By entering the presidential race on Wednesday, Newt Gingrich assumes the role of the most serious joke in the Republican Party.
If you look at the historical precedents for reaching the presidency, Gingrich is simply not positioned to be a serious candidate. He resigned from the last elected office he held, in the House 13 years ago. He has never won statewide office, held a cabinet position, or served in the military.
By contrast, every president elected in the 20th Century had previously served in the military, or held national or statewide office. Gingrich’s presidential path is not just unlikely—it is unheard of in the modern era.
Gingrich is a serious joke, however, because of the silly company he joins. The speculative GOP field is packed with green room performers (Trump, Bachmann), entertaining interlopers (Paul, Cain) and thin sequels (Romney, Santorum). Almost anything looks sober by comparison.
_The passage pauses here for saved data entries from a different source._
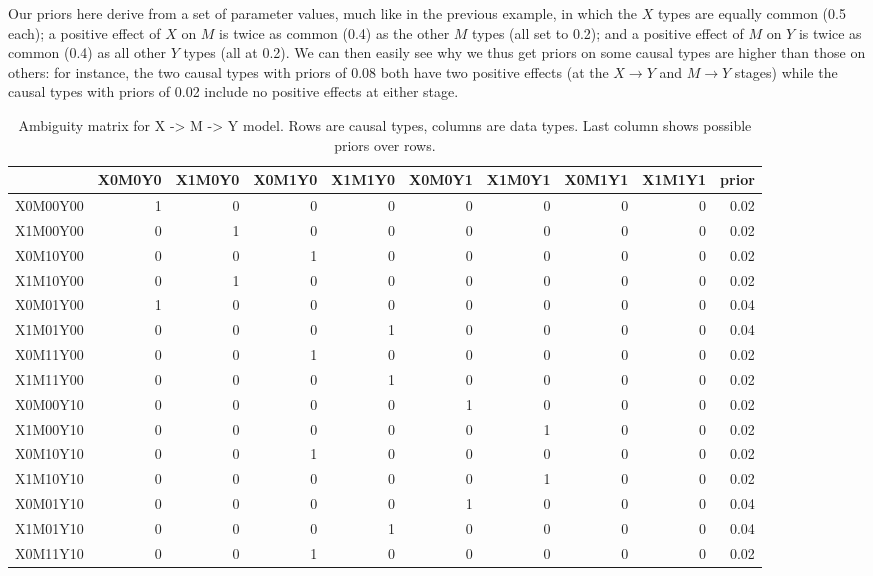 \documentclass[12pt,]{book}
\begin{document}
Our priors here derive from a set of parameter values, much like in the previous example, in which the \(X\) types are equally common (0.5 each); a positive effect of \(X\) on \(M\) is twice as common (0.4) as the other \(M\) types (all set to 0.2); and a positive effect of \(M\) on \(Y\) is twice as common (0.4) as all other \(Y\) types (all at 0.2). We can then easily see why we thus get priors on some causal types are higher than those on others: for instance, the two causal types with priors of 0.08 both have two positive effects (at the \(X \rightarrow Y\) and \(M \rightarrow Y\) stages) while the causal types with priors of 0.02 include no positive effects at either stage.

\begin{table}[t]

\caption{\label{tab:unnamed-chunk-26}Ambiguity matrix for X -> M -> Y model. Rows are causal types, columns are data types. Last column shows possible priors over rows.}
\centering
\begin{tabular}{l|r|r|r|r|r|r|r|r|r}
\hline
  & X0M0Y0 & X1M0Y0 & X0M1Y0 & X1M1Y0 & X0M0Y1 & X1M0Y1 & X0M1Y1 & X1M1Y1 & prior\\
\hline
X0M00Y00 & 1 & 0 & 0 & 0 & 0 & 0 & 0 & 0 & 0.02\\
\hline
X1M00Y00 & 0 & 1 & 0 & 0 & 0 & 0 & 0 & 0 & 0.02\\
\hline
X0M10Y00 & 0 & 0 & 1 & 0 & 0 & 0 & 0 & 0 & 0.02\\
\hline
X1M10Y00 & 0 & 1 & 0 & 0 & 0 & 0 & 0 & 0 & 0.02\\
\hline
X0M01Y00 & 1 & 0 & 0 & 0 & 0 & 0 & 0 & 0 & 0.04\\
\hline
X1M01Y00 & 0 & 0 & 0 & 1 & 0 & 0 & 0 & 0 & 0.04\\
\hline
X0M11Y00 & 0 & 0 & 1 & 0 & 0 & 0 & 0 & 0 & 0.02\\
\hline
X1M11Y00 & 0 & 0 & 0 & 1 & 0 & 0 & 0 & 0 & 0.02\\
\hline
X0M00Y10 & 0 & 0 & 0 & 0 & 1 & 0 & 0 & 0 & 0.02\\
\hline
X1M00Y10 & 0 & 0 & 0 & 0 & 0 & 1 & 0 & 0 & 0.02\\
\hline
X0M10Y10 & 0 & 0 & 1 & 0 & 0 & 0 & 0 & 0 & 0.02\\
\hline
X1M10Y10 & 0 & 0 & 0 & 0 & 0 & 1 & 0 & 0 & 0.02\\
\hline
X0M01Y10 & 0 & 0 & 0 & 0 & 1 & 0 & 0 & 0 & 0.04\\
\hline
X1M01Y10 & 0 & 0 & 0 & 1 & 0 & 0 & 0 & 0 & 0.04\\
\hline
X0M11Y10 & 0 & 0 & 1 & 0 & 0 & 0 & 0 & 0 & 0.02\\

\end{tabular}
\end{table}
\end{document}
“Gingrich will add substance to the Republican field,” says former McCain strategist Mark McKinnon. That seems like the kind of faint praise that damns everyone in the equation.
McKinnon also stresses that Gingrich probably can’t win the nomination, but he will make things “more interesting” by being such an “idea factory.” (Who thinks this crop of Republicans needs to be more interesting?) McKinnon is not alone, either. Gingrich “is an idea factory,” another GOP official told the Washinton Post this week, “and Republican voters love him for it.” Majority Leader Eric Cantor, now second in line for Gingrich’s old job, has said that he solicits policy input from Gingrich because he is, yes, an “idea factory.”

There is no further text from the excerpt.